プレート切削加工における立形・横形マシニングセンタの選定基準
当社では、高品質な部品供給を実現するために、最適な機械を選定し、効率的な加工を行っています。こちらの記事では、プレート加工における立形マシニングセンタと横形マシニングセンタの使い分けについて、当社の選定基準を基に解説します。
当社のマシニングセンタ設備
立形マシニングセンタ
・ヤマザキマザック:VCN410A、VCN510C、VCN530C
・ニデックOKK:VM4Ⅲ、VM43R、VM53R
・ファナック:ロボドリル
・HAAS:VF2
横形マシニングセンタ
牧野フライス:a51-21pc、a61-21pc、a61-2pc、a81nx-7pc、a81
立形マシニングセンタでのプレート加工
メリット
視認性と操作性の高さ
ワークや工具の状態を上から直接確認しやすく、セットアップやメンテナンスが容易です。
加工準備が容易
ワークの固定が簡単で、段取りがしやすく、大型ワークの設置もスムーズに行えます。
デメリット
切り粉の堆積
加工時に発生した切り粉がワークや工具上に溜まりやすく、工具摩耗や加工精度の低下を招くことがあります。
側面加工時の再セットが必要
側面や複数面を加工する際は、ワークの再セットが必要になり、加工時間が延びるとともに位置決め誤差のリスクが発生します。
当社における立形マシニングセンタの特徴
・基本的に正面(裏面)加工がメイン
・X軸の移動量は広いが、Y軸は短め(長方形の大型プレート加工に最適)
・主にバイスワークまたは治具をバイスに挟んでの加工:4連バイス仕様が多く、最大350×800mm程度の加工が可能。マザック510C(2パレット仕様)では、バイスパレットと治具プレートパレットを分け、Y軸400×800mm程度までの加工が可能
・アングルヘッドを用いた側面加工は未実施(横形マシニングセンタを活用)
横形マシニングセンタでのプレート加工
メリット
多面加工の効率向上
テーブルの旋回機能により、1度のセットで複数面を加工可能。再セットの手間が省け、加工効率が向上します。
切り粉の排出性の向上
切り粉が重力によって自然に排出されるため、工具の摩耗を抑え、加工精度が向上します。
多様なイケールを活用可能
オーバーハング、4面イケール、2面イケール、十字イケール を駆使し、様々なワーク形状に対応可能。
デメリット
小型部品の加工には不向き
大型ワークや分厚いプレートには適しているが、極小部品や繊細な加工には向かない場合があります。
大型ワークの取り扱いが難しい
ワークを横向きにセットするため、重量物の載せ降ろしが大変で、落下のリスクがあるため慎重な作業が必要です。
当社における横形マシニングセンタの特徴
・最大ワークサイズ:a81nxでは600×600mm(オーバーハングイケール使用時)

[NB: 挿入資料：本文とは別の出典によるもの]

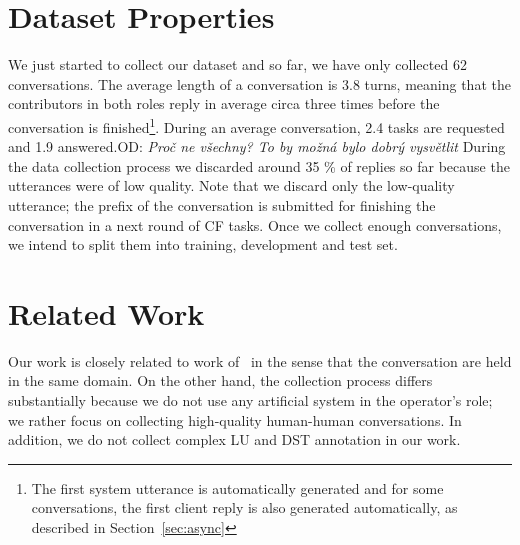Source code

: \documentclass[runningheads,a4paper]{llncs}
\def\OP#1{#1}  %
\def\OD#1{{\color{darkgreen}OD: \it #1}}
\begin{document}
\section{Dataset Properties} \label{sec:props}
\vspace{-0.50em}
We just started to collect our dataset and so far, we have only collected \OP{62} conversations.
The average length of a conversation is \OP{3.8} turns, meaning that the contributors in both roles reply in average circa three times before the conversation is finished\footnote{The first system utterance is automatically generated and for some conversations, the first client reply is also generated automatically, as described in Section~\ref{sec:async}}.
During an average conversation, \OP{2.4} tasks are requested and \OP{1.9} answered.\OD{Proč ne všechny? To by možná bylo dobrý vysvětlit}
During the data collection process we discarded around \OP{35} \% of replies so far because the utterances were of low quality.
Note that we discard only the low-quality utterance; the prefix of the conversation is submitted for finishing the conversation in a next round of CF tasks.
Once we collect enough conversations, we intend to split them into training, development and test set. %


\section{Related Work} \label{sec:related}
\vspace{-0.50em}
Our work is closely related  to work of~\cite{williams2013dstc1,henderson2014dstc2,henderson2014dstc3} in the sense that the conversation are held in the same domain.
On the other hand, the collection process differs substantially because we do not use any artificial system in the operator's role;
we rather focus on collecting high-quality human-human conversations. 
In addition, we do not collect complex LU and DST annotation in our work.
\end{document}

・基本的な加工方法:イケールに張り付けての加工。バイス加工。
・加工内容に応じた機械選定:ワークの形状・サイズ・材質・ロット数を考慮。長尺プレート、正方形プレート、小物プレートの多数個取りに柔軟対応。
・量産対応:夜間無人運転。多数個取りでの自動化により、生産効率を向上
適用範囲と選定基準
立形マシニングセンタでの加工対象
・段取り替えの少ない形状
・100×500mm以上の大型プレート(最大500×1,000mm対応)
・ロット数10個未満の部品(サイズによる)
横形マシニングセンタでの加工対象
・多面加工が必要な形状
・600mm角以内のプレート(20×100mm~対応可能)
・10個~数百個の量産品
プレートの切削加工事例
立形マシニング加工事例:コの字プレート

こちらは、産業用ロボット向けの高精度プレートです。サイズが300×600と大きいため、立形マシニングセンタで加工しています。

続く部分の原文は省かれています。